### What you should do
Pull every line with "instrument" from the material.

┌────────

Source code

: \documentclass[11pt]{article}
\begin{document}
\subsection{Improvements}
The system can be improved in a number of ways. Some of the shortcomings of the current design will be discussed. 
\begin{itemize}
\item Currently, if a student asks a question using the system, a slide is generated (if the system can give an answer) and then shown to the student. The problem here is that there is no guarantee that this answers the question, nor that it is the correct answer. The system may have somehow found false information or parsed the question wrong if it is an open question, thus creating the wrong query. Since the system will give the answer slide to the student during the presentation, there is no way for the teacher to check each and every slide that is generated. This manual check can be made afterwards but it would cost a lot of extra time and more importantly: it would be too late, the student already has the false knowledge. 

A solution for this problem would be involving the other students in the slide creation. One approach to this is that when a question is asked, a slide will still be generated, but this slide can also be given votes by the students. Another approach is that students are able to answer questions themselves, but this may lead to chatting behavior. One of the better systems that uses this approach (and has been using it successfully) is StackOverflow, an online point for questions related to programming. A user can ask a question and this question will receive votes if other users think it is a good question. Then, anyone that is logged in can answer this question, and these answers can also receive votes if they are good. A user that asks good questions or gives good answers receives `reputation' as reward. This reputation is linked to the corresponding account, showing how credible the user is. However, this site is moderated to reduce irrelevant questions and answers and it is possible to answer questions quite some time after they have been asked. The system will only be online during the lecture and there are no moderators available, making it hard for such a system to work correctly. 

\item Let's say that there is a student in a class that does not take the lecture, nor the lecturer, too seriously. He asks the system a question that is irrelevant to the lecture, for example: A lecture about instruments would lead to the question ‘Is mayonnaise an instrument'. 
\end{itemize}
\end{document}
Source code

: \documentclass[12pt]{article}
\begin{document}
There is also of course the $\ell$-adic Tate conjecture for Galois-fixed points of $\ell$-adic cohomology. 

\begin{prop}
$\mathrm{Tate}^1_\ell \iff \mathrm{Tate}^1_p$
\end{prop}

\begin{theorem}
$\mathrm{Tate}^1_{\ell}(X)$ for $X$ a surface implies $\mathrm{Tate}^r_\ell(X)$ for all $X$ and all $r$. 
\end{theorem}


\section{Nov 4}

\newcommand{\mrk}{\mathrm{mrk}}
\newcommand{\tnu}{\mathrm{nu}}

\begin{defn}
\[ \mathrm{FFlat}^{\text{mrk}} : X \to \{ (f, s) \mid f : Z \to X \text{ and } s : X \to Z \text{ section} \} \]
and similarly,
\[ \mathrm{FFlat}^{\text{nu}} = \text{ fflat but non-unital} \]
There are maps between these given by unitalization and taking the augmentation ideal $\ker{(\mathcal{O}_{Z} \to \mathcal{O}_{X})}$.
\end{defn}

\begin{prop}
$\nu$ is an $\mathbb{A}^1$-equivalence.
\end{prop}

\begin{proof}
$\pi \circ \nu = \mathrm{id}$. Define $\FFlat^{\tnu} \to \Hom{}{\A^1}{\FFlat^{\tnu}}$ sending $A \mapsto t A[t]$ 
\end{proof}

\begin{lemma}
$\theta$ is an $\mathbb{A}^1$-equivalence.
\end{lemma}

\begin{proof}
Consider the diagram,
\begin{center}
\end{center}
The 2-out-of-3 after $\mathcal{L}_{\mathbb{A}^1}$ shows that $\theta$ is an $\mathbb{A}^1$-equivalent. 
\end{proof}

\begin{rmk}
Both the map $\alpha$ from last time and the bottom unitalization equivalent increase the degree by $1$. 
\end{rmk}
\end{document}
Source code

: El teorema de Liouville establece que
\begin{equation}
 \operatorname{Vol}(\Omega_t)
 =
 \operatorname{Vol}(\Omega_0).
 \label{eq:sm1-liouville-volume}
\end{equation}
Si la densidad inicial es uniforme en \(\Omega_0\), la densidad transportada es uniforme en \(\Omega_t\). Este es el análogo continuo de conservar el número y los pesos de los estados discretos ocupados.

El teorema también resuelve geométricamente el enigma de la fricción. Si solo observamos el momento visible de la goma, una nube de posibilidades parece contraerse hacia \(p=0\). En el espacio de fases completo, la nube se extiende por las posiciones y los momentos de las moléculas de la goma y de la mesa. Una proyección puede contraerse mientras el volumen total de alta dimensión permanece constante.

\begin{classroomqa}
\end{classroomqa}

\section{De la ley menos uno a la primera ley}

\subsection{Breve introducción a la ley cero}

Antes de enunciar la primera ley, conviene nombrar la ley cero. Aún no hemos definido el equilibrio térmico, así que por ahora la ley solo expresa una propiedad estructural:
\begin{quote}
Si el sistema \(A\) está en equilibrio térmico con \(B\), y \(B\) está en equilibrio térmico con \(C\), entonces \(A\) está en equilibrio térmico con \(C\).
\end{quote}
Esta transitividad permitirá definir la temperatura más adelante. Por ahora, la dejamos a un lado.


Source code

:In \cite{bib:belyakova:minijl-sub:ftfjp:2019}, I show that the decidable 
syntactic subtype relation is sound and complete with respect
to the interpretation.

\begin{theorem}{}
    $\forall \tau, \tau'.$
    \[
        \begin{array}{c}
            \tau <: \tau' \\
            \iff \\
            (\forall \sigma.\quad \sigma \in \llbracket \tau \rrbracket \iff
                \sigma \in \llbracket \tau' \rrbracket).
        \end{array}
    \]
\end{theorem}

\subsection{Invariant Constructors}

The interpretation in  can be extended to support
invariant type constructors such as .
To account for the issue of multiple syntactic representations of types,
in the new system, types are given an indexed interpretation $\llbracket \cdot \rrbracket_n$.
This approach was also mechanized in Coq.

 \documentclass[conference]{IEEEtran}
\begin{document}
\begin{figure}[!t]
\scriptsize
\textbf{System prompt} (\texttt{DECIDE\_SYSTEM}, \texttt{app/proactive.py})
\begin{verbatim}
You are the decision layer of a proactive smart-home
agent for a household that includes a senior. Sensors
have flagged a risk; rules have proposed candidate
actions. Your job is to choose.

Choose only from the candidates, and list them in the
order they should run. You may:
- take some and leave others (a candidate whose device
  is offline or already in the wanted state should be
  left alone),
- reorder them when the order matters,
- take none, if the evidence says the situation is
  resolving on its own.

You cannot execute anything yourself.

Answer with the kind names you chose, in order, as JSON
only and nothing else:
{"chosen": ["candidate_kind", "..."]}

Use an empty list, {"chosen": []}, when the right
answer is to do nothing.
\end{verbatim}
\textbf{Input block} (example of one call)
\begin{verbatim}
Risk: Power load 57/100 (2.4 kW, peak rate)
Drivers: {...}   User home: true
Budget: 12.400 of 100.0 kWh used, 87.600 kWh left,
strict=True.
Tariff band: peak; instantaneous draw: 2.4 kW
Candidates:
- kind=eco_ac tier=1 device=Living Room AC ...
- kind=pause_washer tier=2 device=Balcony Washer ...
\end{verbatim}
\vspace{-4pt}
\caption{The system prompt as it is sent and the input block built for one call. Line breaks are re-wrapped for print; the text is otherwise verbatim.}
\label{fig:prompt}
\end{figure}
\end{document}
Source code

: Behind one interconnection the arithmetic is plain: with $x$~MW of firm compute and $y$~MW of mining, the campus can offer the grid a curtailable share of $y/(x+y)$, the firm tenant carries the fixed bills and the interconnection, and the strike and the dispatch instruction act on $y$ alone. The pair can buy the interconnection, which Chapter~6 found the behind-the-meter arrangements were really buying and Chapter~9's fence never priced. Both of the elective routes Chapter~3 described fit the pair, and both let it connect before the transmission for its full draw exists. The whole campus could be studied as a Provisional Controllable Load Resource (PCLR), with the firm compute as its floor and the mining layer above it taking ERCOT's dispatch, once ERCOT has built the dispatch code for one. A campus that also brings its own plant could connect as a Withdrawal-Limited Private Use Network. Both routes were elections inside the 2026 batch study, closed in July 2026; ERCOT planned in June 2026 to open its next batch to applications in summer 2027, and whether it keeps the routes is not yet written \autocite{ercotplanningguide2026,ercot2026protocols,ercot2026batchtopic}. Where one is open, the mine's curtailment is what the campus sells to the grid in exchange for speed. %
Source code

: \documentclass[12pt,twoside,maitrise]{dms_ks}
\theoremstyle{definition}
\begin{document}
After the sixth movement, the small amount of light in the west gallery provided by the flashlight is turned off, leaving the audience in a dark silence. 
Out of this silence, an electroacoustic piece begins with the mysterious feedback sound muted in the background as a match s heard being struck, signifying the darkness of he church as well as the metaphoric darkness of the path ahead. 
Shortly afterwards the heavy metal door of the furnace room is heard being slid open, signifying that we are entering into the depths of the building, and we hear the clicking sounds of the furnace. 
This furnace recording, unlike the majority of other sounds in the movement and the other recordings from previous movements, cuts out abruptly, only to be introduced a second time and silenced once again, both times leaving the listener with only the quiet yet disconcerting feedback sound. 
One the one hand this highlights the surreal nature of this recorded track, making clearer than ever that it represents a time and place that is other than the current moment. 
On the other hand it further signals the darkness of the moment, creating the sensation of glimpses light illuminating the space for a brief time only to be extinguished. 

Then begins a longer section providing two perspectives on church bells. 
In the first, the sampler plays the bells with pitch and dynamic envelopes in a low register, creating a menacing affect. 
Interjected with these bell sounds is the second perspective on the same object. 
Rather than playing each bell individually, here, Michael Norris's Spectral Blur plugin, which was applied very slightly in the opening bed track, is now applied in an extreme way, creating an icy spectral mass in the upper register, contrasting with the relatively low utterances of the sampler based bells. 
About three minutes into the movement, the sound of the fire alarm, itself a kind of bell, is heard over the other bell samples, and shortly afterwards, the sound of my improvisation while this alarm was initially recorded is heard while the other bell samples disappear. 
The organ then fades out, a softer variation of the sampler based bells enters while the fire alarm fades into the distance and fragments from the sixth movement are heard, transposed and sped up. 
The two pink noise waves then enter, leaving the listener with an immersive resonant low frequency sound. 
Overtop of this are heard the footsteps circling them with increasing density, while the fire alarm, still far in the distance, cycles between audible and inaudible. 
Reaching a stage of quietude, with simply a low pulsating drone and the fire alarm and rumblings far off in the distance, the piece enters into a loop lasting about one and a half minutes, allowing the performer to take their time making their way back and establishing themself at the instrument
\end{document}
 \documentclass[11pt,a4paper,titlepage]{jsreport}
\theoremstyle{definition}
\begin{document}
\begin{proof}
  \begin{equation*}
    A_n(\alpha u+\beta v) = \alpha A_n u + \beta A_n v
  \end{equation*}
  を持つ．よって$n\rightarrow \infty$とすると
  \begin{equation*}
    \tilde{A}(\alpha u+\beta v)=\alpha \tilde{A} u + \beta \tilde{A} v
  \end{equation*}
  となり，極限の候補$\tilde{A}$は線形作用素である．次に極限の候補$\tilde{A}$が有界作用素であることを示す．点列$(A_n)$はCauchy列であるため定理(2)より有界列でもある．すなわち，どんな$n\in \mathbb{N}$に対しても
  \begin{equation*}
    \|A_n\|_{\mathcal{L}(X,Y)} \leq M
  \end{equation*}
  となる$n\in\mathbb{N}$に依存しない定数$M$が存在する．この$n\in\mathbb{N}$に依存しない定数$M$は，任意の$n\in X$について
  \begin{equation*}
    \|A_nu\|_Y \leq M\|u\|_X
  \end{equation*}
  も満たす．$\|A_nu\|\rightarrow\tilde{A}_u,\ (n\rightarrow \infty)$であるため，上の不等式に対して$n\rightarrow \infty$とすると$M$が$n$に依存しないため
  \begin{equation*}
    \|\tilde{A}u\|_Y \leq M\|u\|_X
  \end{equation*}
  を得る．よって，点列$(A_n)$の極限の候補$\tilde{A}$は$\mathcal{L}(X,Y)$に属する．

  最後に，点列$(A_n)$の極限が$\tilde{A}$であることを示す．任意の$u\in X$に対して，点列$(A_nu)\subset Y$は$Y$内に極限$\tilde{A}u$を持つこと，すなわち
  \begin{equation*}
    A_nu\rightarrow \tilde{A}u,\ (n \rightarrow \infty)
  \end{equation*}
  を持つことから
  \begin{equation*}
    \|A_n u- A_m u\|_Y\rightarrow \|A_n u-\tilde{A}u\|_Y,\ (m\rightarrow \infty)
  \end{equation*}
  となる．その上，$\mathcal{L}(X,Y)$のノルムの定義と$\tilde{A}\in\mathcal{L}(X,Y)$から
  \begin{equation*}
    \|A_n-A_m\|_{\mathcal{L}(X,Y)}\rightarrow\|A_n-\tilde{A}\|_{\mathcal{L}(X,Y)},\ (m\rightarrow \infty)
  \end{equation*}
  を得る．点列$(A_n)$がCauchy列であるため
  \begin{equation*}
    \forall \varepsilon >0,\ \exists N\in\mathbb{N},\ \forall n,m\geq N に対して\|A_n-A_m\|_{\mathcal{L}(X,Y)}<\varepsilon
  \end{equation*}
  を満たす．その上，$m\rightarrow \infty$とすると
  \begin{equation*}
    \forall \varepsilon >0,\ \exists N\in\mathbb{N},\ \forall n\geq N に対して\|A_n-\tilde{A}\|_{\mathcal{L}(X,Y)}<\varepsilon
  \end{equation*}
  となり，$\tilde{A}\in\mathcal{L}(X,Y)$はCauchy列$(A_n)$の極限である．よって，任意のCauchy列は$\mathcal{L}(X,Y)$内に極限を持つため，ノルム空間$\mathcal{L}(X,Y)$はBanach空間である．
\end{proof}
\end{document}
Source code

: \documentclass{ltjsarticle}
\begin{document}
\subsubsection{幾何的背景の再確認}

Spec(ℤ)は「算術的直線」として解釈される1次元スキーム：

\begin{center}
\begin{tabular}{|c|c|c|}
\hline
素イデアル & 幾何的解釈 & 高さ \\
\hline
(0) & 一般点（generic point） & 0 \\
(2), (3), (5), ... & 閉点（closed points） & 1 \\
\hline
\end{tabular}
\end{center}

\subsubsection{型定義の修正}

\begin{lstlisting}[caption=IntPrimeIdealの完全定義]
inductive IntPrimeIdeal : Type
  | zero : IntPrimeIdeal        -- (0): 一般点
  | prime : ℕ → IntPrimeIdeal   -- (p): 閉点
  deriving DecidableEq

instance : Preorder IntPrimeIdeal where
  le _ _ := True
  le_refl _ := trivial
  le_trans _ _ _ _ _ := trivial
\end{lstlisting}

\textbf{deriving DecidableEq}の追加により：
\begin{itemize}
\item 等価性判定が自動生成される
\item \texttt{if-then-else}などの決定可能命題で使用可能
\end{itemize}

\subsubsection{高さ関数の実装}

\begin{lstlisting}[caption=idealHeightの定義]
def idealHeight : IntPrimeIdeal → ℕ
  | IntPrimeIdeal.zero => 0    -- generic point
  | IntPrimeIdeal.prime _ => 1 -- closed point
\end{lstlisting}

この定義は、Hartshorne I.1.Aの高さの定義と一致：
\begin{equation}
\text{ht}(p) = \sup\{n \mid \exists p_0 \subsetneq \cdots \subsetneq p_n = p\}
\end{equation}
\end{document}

└────────

### Result
\item Let's say that there is a student in a class that does not take the lecture, nor the lecturer, too seriously. He asks the system a question that is irrelevant to the lecture, for example: A lecture about instruments would lead to the question ‘Is mayonnaise an instrument'. 
Reaching a stage of quietude, with simply a low pulsating drone and the fire alarm and rumblings far off in the distance, the piece enters into a loop lasting about one and a half minutes, allowing the performer to take their time making their way back and establishing themself at the instrument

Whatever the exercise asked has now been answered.